Socjaldemokraci z SPD wygrali wczorajsze wybory do Bundestagu. Partia zdobyła ostatecznie 25,7 proc. głosów. Tym samym lekko wyprzedziła sojusz CDU/CSU, która to siła polityczna wywalczyła 24,1 proc.. Różnica jest więc niewielka. Dodajmy, że to wyniki oficjalnych, ale wstępnych rezultatów liczenia głosów. Mimo wszystko oznacza to koniec pewnej epoki w niemieckiej polityce.
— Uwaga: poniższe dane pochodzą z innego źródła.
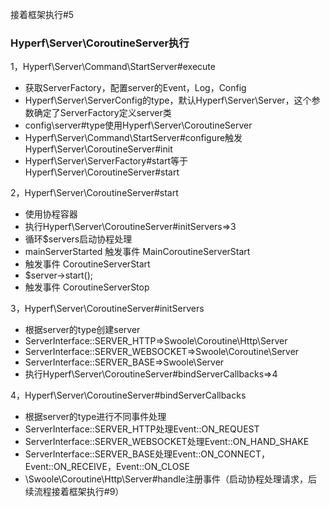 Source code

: 接着框架执行#5

### Hyperf\Server\CoroutineServer执行

1，Hyperf\Server\Command\StartServer#execute

- 获取ServerFactory，配置server的Event，Log，Config
- Hyperf\Server\ServerConfig的type，默认Hyperf\Server\Server，这个参数确定了ServerFactory定义server类
- config\server#type使用Hyperf\Server\CoroutineServer
- Hyperf\Server\Command\StartServer#configure触发Hyperf\Server\CoroutineServer#init
- Hyperf\Server\ServerFactory#start等于Hyperf\Server\CoroutineServer#start

2，Hyperf\Server\CoroutineServer#start

- 使用协程容器
- 执行Hyperf\Server\CoroutineServer#initServers=>3
- 循环$servers启动协程处理
- mainServerStarted 触发事件 MainCoroutineServerStart
- 触发事件 CoroutineServerStart
- $server->start();
- 触发事件 CoroutineServerStop

3，Hyperf\Server\CoroutineServer#initServers

- 根据server的type创建server
- ServerInterface::SERVER_HTTP=>Swoole\Coroutine\Http\Server
- ServerInterface::SERVER_WEBSOCKET=>Swoole\Coroutine\Server
- ServerInterface::SERVER_BASE=>Swoole\Server
- 执行Hyperf\Server\CoroutineServer#bindServerCallbacks=>4

4，Hyperf\Server\CoroutineServer#bindServerCallbacks

- 根据server的type进行不同事件处理
- ServerInterface::SERVER_HTTP处理Event::ON_REQUEST
- ServerInterface::SERVER_WEBSOCKET处理Event::ON_HAND_SHAKE
- ServerInterface::SERVER_BASE处理Event::ON_CONNECT，Event::ON_RECEIVE，Event::ON_CLOSE
- \Swoole\Coroutine\Http\Server#handle注册事件（启动协程处理请求，后续流程接着框架执行#9）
Kto będzie rządził Niemcami?
Jak poradziły sobie inne partie? Trzecią siłą w parlamencie będą Zieloni. Poparło ich 14,8 proc. wyborców. To najlepszy wynik w historii tej partii.
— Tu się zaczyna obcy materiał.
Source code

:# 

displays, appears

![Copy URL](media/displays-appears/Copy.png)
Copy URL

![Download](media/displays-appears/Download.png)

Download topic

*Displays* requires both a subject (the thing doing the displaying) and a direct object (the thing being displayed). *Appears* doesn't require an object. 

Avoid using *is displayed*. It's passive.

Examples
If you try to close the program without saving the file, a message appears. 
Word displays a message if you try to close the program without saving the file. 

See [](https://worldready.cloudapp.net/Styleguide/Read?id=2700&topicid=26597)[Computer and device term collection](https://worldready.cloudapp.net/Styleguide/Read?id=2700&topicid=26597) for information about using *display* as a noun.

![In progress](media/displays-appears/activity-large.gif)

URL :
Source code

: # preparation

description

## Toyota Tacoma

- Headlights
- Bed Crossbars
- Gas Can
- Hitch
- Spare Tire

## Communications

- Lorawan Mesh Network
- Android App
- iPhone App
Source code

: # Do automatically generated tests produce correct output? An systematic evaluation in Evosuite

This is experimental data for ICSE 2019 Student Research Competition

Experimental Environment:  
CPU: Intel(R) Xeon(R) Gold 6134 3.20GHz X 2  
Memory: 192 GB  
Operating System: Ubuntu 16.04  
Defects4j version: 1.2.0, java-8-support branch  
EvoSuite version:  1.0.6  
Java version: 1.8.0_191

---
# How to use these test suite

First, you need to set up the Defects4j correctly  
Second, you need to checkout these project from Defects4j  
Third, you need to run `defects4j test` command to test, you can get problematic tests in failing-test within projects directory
Liberałów z FDP wsparło 11,5 proc. osób. Z kolei populistyczno-prawicowa AfD poniosła porażkę – głos na jej polityków oddało jedynie 10,3 proc. wyborców. Partia spadła z trzeciego na piąte miejsce.
Jeszcze gorzej dzieje się po lewej stronie sceny politycznej. Lewica uzyskała zaledwie 4,9 proc. głosów (w poprzednich wyborach – 9,2 proc.)
Podział mandatów
Jak procenty przełożą się na miejsca w nowym Bundestagu? Łącznie zasiądzie w nim 735 posłów. SPD otrzyma 206 mandatów (o 53 więcej, niż w poprzednich wyborach, które miały miejsce w 2017 roku). Na miejscach Unii zasiądzie 151 posłów CDU (spadek o 49) i 45 z CSU (mniej o jednego posła). Zieloni mogą pochwalić się 118 przedstawicielami (o 51 więcej).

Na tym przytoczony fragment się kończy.